1. 12

Left recursion has traditionally been a weak point for top down recursive descent parsers. While there has been a number of solutions, these have typically been complex to implement. I think there might be a simple solution to this problem (detailed here that may be applicable to a large class (all?) of context free grammars).

The idea is to statically compute the minimum length string that a grammar nonterminal requires for a successful parse (or the minimal length string that the grammar nonterminal can produce if it is turned into a producer). Then, we can bound the left recursion when the remaining string to parse falls short of the minimal length needed to complete new expansions.

I have provided a working implementation in Python here. For the simplest implementation, scroll to the end, and look for the PEG (lite) parser.

An example left recursive grammar:

grammar = {
    "<start>": [ ["<E>"] ],
    "<E>": [
        ["<E>", "+", "<E>"],
        ["<E>", "-", "<E>"],
        ["<E>", "*", "<E>"],
        ["<E>", "/", "<E>"],
        ["(", "<E>", ")"],
    "<digits>": [["<digits>", "<digit>"], ["<digit>"]],
    "<digit>": [[str(i)] for i in string.digits]

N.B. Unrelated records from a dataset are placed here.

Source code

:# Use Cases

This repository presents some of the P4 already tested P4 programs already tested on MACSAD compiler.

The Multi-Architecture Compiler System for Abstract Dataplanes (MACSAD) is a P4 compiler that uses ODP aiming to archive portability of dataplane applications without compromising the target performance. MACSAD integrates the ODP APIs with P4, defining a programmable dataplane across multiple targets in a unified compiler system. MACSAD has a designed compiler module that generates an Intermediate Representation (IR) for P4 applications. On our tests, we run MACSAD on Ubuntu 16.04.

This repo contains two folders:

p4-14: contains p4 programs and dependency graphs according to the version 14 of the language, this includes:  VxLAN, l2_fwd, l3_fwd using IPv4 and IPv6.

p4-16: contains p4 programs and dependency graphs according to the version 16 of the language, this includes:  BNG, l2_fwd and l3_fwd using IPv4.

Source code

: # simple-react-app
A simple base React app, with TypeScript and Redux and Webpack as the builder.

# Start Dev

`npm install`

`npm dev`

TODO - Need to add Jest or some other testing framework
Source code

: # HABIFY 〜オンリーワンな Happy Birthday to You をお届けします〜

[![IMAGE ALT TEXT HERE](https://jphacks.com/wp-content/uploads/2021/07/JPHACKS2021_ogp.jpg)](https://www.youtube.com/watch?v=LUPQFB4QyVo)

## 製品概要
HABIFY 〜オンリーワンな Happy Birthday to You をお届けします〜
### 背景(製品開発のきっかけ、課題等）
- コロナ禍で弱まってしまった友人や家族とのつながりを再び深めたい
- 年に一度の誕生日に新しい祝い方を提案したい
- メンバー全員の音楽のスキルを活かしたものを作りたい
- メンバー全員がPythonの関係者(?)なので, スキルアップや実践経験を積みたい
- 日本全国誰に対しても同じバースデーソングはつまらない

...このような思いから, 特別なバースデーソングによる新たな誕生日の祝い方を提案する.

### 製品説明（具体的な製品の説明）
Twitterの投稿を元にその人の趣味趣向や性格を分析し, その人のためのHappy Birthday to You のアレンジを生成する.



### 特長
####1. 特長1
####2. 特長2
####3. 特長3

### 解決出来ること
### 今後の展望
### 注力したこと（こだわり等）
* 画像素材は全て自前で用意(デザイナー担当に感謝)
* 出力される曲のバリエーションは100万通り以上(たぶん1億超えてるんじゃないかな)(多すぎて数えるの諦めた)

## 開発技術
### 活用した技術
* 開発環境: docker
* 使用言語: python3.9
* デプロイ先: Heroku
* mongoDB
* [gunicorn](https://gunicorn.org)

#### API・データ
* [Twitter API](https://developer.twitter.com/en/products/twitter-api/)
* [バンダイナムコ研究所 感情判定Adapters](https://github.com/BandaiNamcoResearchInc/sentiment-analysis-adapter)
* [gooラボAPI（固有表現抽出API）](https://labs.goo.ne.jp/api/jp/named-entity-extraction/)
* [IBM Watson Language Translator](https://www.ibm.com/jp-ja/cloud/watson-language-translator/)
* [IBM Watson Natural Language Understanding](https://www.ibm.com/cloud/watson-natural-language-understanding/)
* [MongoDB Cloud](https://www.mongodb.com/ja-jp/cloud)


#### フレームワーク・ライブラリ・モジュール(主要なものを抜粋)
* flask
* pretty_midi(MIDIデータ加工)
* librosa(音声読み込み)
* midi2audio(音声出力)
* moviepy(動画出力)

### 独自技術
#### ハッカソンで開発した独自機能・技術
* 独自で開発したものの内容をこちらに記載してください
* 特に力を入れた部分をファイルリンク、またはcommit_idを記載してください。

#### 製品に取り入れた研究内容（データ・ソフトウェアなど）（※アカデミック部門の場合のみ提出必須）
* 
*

Given the simplicity of the approach, and the attractiveness of recursive descent parsing, I am pretty sure that either it was noticed before (published elsewhere) or the approach has some problems I am overlooking (other than performance, which I ignore for now). Can any one tell me if this is already well known, or if there are problems with this approach?

Note: The context free parsers are only recognizers for now (doesn’t yet produce a parse tree).

  1. 2

    Interesting, so if you have a rule like

    A := A B

    Then when you try to parse an A, the program goes:

    1. I’m going to parse an A
    2. I’m going to parse an A, then a B
    3. I’m going to parse an A, then a B B
    4. I’m going to parse an A, then a B B B

    … 99. I’m going to parse an A, then a B B B … B, but any B B B … B is longer than my entire input, so fail.

    It seems like it terminates as long as that B B B suffix grows on every recursive call. What happens if you have a rule like this?

    A := A

    Or, what if B’s minimum length is zero, so the pending B B B … B’s minimum length is also zero?

    1. 1

      Great observation, thank you! You are right that it relies on progress on every recursive call. It seems I have to think more about handling the nullable (minimum length 0) nonterminals, and recursion without progress.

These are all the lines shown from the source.